▶ _ABOUT THIS EXERCISE_
After locating the line that contains "BBB-Tools is a" in the records below, write out exactly that line and each line after it through the one that contains "Los recientes avances", and nothing else.

▶ _EXERCISE DATA_
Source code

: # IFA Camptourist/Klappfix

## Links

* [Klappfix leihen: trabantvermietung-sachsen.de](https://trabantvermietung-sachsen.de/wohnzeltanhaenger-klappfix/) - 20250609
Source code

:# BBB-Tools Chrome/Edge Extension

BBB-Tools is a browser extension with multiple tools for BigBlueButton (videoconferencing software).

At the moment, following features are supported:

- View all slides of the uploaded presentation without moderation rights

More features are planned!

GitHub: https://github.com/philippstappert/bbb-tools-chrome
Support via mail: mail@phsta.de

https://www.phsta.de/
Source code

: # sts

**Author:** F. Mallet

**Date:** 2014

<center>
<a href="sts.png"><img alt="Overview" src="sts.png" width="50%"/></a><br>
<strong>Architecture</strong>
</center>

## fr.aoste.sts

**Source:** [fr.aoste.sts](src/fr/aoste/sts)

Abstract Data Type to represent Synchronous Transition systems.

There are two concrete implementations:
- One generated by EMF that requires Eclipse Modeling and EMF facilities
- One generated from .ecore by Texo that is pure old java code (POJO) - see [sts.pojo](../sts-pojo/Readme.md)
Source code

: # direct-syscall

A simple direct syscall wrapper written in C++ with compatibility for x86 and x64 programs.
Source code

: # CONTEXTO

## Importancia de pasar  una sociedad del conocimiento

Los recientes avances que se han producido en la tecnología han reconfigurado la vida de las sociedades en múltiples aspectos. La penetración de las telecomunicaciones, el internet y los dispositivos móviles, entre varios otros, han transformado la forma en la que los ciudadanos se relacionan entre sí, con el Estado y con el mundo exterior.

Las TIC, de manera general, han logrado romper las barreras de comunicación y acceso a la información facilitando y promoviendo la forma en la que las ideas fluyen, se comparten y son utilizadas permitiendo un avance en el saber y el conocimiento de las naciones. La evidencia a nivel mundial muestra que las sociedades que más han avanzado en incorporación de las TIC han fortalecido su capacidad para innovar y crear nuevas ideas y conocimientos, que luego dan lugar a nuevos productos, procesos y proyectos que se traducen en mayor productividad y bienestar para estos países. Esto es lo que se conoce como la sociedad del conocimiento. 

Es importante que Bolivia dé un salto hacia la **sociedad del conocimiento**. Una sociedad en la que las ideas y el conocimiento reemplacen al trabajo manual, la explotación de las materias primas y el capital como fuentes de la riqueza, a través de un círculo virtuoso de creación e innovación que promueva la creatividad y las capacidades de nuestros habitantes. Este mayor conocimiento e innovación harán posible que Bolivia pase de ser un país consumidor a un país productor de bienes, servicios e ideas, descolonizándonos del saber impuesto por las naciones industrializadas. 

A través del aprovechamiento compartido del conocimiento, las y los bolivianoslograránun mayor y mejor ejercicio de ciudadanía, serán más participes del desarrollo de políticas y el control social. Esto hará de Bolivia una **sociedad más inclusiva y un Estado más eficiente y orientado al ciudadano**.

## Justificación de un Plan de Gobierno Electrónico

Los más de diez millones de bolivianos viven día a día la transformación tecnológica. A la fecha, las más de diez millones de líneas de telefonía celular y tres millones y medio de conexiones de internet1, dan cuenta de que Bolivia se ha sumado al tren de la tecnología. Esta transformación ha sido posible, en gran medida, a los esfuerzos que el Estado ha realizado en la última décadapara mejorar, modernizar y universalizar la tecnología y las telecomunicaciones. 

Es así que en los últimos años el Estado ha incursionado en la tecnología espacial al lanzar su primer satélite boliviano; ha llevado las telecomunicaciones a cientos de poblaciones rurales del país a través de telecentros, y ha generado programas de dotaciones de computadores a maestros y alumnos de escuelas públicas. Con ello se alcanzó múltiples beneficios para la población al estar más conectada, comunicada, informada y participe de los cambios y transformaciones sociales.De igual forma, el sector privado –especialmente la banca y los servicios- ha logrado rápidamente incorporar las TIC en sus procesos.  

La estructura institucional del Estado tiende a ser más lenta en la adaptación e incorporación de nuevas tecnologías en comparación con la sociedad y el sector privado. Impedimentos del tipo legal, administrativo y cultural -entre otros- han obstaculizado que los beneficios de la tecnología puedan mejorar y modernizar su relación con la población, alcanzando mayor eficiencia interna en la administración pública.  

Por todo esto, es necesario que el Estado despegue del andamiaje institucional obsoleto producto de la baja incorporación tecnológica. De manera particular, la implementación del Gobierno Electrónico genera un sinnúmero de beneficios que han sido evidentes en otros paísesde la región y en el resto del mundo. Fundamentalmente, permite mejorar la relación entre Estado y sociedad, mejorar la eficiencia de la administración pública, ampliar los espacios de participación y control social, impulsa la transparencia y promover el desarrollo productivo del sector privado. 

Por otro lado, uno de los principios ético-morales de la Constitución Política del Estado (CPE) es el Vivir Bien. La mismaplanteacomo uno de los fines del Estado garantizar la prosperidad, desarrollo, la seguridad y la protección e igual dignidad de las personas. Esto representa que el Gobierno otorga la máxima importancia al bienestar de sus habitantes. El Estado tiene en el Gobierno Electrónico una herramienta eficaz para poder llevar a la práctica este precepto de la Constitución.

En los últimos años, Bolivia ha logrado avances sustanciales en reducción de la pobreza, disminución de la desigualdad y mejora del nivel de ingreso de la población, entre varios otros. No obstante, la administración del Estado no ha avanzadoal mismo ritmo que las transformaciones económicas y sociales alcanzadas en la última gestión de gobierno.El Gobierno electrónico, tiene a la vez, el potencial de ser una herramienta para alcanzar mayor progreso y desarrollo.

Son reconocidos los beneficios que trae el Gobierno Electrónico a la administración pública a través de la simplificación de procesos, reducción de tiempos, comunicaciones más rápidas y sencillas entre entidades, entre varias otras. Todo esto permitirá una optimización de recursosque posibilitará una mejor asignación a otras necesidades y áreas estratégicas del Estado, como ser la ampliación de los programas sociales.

▶ _SOLUTION_
BBB-Tools is a browser extension with multiple tools for BigBlueButton (videoconferencing software).

At the moment, following features are supported:

- View all slides of the uploaded presentation without moderation rights

More features are planned!

GitHub: https://github.com/philippstappert/bbb-tools-chrome
Support via mail: mail@phsta.de

https://www.phsta.de/
Source code

: # sts

**Author:** F. Mallet

**Date:** 2014

<center>
<a href="sts.png"><img alt="Overview" src="sts.png" width="50%"/></a><br>
<strong>Architecture</strong>
</center>

## fr.aoste.sts

**Source:** [fr.aoste.sts](src/fr/aoste/sts)

Abstract Data Type to represent Synchronous Transition systems.

There are two concrete implementations:
- One generated by EMF that requires Eclipse Modeling and EMF facilities
- One generated from .ecore by Texo that is pure old java code (POJO) - see [sts.pojo](../sts-pojo/Readme.md)
Source code

: # direct-syscall

A simple direct syscall wrapper written in C++ with compatibility for x86 and x64 programs.
Source code

: # CONTEXTO

## Importancia de pasar  una sociedad del conocimiento

Los recientes avances que se han producido en la tecnología han reconfigurado la vida de las sociedades en múltiples aspectos. La penetración de las telecomunicaciones, el internet y los dispositivos móviles, entre varios otros, han transformado la forma en la que los ciudadanos se relacionan entre sí, con el Estado y con el mundo exterior.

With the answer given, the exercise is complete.